Shabbat
Parshat Vaera - 5763
“And I Will Harden the Heart of Pharaoh” (Shemot
7:3)
In describing the operational plan for
the Exodus to the individual selected to be its human coordinator, HaShem
informs Moshe that it is His intention to harden the heart of Pharaoh, so
that he will refuse, at least initially to release the enslaved population
of Israel.
Now it is a cardinal principle of Judaism that the human being is granted
freedom of choice, according to Rabbi Akiva in Pirkei Avot (3:19),
“Everything is foreseen, but permission is granted.” According to this
principle, at first glance, Pharaoh should always have had the option of
release available to him. Rabbi Yochanan and Rabbi Shimon ben Lakish in
Eretz Yisrael, in the third century, may have been the first to deal with
this theological problem in the explicit context of Mitzrayim. On the verse
in Shemot 10:1, “For I have hardened his heart...” we find “Rabbi Yochanan
said, ‘Here is an opportunity for the heretics to say that the Pharaoh was
denied freedom of choice.’ Rabbi Shimon ben Lakish responded, ‘Let the
mouths of the heretics be stopped up. The principle in play is in accordance
with the verse in Mishlei 3:34, ‘To the mockers, he will return mockery.’ He
warns the sinner of the consequences once, twice, three times, and if the
sinner does not change his ways, then the Almighty locks the Door of
Repentance in order to punish him for his sins.
So was it in the case of the wicked Pharaoh, that Moshe was sent to him five
times, and he paid no heed to the words of Moshe. Then the Holy One, Blessed
is He said to him, ‘You stiffened your neck and hardened your heart - now I
will add uncleanness to your uncleanness;’ ” by withholding the ability to
repent for the last five plagues (for in the case of the first five plagues,
the Torah writes “VaYechezak,” and he hardened his own heart, whereas with
respect to the last five plagues, the Torah writes, “VaYechazek,” He (the
Almighty) hardened Pharaoh’s heart).
Rabbi Yochanan’s view, as explained by the Ramban, in 13th century Spain, is
that freedom of choice was withheld from Pharaoh from the very beginning of
the plagues, because of the gross and inhuman, Nazi-like excesses with which
the Egyptians carried out the historical mission of enslavement of the
Children of Israel during the preceding 210 years, for which they had been
appointed by the Hashgachah, Divine Providence.

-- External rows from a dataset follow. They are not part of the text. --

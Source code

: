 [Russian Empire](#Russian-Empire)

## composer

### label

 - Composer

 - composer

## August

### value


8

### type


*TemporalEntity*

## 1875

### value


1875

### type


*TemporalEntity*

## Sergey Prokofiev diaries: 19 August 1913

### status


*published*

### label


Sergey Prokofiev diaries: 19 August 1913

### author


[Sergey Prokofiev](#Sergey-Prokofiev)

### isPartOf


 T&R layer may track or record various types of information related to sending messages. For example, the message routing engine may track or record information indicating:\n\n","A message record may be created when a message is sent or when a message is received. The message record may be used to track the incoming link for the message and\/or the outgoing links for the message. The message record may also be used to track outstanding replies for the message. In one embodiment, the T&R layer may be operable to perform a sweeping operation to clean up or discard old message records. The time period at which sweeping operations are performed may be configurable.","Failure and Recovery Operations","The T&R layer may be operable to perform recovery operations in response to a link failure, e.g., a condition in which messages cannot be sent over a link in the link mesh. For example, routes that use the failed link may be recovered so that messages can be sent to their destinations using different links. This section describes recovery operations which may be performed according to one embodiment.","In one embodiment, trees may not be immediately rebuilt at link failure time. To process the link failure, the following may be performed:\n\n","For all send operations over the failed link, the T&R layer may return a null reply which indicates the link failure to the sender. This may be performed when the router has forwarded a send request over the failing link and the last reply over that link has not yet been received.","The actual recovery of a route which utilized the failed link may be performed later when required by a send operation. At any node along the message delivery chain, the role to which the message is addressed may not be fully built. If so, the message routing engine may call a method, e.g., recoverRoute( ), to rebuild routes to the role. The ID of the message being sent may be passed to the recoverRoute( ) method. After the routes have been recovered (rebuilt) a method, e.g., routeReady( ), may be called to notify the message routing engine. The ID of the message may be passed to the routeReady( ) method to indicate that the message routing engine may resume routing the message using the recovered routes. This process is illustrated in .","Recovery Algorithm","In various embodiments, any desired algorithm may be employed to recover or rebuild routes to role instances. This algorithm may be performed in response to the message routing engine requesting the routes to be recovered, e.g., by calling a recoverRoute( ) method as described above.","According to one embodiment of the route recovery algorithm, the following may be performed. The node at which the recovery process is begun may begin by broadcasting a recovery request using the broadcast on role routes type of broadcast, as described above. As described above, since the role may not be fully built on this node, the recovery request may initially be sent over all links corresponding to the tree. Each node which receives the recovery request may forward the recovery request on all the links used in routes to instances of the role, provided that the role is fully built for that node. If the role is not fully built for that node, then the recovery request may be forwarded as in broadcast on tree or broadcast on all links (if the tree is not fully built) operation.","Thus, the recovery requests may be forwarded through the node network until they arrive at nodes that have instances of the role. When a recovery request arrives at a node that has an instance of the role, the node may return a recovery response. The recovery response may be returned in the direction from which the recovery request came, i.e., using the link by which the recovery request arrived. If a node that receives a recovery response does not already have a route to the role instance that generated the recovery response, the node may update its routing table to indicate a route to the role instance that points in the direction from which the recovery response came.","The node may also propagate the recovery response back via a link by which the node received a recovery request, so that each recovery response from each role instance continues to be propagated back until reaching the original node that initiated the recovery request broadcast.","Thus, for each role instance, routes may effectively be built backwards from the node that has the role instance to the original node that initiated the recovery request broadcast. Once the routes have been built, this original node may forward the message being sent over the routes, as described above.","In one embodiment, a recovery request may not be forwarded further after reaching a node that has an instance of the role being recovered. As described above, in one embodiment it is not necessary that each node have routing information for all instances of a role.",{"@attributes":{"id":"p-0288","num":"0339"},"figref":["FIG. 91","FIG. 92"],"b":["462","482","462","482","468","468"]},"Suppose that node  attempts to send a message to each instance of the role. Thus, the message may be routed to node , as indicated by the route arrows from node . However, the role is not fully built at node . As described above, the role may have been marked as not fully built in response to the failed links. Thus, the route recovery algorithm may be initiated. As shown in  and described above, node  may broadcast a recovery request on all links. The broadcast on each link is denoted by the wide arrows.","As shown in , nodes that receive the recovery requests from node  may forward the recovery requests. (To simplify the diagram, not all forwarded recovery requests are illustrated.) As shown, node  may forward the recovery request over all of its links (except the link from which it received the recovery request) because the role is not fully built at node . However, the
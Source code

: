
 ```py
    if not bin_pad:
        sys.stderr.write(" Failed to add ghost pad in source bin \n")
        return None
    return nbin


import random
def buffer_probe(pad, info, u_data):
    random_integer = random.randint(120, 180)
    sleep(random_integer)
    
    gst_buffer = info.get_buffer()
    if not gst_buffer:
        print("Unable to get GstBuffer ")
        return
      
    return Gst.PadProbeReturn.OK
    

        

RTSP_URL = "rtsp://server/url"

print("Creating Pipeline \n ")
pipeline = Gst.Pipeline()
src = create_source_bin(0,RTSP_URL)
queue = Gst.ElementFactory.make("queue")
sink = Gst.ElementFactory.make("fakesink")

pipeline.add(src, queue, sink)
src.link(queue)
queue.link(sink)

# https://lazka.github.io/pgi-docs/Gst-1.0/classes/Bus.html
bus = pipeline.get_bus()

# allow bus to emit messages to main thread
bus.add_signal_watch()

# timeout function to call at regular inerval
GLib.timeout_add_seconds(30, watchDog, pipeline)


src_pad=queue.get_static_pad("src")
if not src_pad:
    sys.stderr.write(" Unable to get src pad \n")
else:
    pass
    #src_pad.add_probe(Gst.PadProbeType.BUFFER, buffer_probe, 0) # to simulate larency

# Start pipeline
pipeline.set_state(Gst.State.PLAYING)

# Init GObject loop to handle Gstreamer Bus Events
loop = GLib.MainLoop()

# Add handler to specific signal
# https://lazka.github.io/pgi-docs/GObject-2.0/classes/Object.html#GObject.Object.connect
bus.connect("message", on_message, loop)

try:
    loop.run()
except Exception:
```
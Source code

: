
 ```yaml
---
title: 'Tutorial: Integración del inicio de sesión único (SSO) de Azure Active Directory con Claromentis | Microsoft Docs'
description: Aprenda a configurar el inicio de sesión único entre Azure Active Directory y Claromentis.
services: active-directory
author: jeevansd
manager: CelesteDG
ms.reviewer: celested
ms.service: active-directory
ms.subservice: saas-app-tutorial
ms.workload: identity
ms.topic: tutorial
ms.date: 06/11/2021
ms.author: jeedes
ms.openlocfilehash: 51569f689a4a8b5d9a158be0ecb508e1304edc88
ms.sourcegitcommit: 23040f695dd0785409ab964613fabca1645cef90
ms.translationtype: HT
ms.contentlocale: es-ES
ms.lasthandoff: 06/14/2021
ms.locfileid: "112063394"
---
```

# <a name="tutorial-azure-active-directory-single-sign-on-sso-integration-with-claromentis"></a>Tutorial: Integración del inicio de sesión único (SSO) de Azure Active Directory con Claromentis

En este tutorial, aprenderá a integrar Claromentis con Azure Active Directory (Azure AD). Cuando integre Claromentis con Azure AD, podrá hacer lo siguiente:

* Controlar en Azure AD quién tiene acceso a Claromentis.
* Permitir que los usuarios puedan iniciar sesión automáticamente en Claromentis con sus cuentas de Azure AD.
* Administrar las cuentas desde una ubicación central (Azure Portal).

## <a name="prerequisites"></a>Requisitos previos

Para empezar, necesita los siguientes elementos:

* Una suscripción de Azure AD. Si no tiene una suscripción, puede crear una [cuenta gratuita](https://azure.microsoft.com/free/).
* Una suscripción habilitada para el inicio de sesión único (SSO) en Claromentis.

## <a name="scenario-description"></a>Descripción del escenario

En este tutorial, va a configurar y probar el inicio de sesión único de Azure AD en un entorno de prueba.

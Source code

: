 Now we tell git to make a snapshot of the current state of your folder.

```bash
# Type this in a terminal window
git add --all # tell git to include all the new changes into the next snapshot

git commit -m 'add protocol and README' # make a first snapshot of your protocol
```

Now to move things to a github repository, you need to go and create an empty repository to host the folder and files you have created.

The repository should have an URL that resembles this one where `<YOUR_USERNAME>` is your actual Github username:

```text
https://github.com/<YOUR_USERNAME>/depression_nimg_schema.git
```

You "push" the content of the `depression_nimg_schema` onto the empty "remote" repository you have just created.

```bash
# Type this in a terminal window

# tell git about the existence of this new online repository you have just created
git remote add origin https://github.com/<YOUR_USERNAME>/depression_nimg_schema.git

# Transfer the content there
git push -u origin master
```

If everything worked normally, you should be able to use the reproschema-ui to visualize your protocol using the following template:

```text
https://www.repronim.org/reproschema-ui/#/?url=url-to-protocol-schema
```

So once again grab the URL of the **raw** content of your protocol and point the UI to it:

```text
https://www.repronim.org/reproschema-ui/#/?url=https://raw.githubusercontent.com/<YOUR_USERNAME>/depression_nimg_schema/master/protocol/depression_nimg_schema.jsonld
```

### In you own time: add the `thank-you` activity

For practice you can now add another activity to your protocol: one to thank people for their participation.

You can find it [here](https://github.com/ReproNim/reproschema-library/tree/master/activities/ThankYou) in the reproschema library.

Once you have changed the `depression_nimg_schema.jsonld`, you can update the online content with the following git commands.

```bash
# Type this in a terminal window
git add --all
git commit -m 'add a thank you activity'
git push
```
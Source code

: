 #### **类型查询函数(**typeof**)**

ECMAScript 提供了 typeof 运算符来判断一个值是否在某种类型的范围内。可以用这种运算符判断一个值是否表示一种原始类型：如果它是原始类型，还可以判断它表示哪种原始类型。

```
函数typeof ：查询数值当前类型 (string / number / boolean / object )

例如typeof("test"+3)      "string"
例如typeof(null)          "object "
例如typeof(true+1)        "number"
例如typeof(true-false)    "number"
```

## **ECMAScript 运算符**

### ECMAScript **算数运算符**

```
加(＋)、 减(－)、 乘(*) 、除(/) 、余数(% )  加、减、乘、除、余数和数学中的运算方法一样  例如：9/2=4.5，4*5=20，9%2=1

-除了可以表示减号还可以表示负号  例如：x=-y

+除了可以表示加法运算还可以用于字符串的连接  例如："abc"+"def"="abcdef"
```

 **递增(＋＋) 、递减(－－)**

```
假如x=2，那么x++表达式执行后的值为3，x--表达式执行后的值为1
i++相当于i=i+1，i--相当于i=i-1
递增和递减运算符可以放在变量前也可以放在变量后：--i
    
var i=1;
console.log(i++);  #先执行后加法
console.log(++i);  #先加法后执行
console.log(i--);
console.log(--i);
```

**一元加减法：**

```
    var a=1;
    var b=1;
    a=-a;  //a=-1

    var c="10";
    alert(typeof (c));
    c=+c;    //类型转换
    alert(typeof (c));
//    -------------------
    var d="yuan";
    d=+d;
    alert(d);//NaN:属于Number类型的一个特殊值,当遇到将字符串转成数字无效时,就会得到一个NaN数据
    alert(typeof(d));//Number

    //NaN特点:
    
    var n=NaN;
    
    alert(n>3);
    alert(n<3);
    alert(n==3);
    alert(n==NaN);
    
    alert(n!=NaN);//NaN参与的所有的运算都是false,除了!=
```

In the 12th century, the Rambam, at the end of Chapter Five and the
beginning of Chapter Six of Hilchot Teshuvah, the Laws of Repentance, deals
with this issue, in the general context of Repentance and the specific
context of the Pharaoh of Mitzrayim. In (5:5) the Rambam poses the question
of the conflict between Freedom of Choice and G-d’s Foreknowledge, and
answers that the resolution is beyond human capacity to understand, because
G-d’s method of “knowing” is above time and fundamentally different from our
method of “knowing.”
For introducing the question without providing an answer, the Rambam is
criticized sharply by the Torah critic and discussant Rabbi Avraham ben
David (the Ravad), whose comments are printed alongside the text of the
Rambam throughout the Mishneh Torah, “This author did not act wisely, in
opening a discussion without knowing how to complete it. He begins by asking
questions, and leaves the question without resolution, requiring the reader
to fall back on faith. It would have been better to leave the entire subject
to faith, and not raise the issue, for perhaps he has brought someone to
doubt concerning the topic.”
The Kessef Mishneh, Rabbi Yoseph Karo, the sixteenth century author of the
Shulchan Aruch, the Code of Jewish Law, another of the “Nosei Kelim” or
armor-bearers of the Rambam, responds to the Raavad. He writes that it is
impossible for a thinking Jew not to be bothered by this question. And
therefore it is to the credit of the Rambam that he pointed out that the
nature of this question, that asks a question concerning G-d, based on human
premises, places it beyond the boundaries of human reason.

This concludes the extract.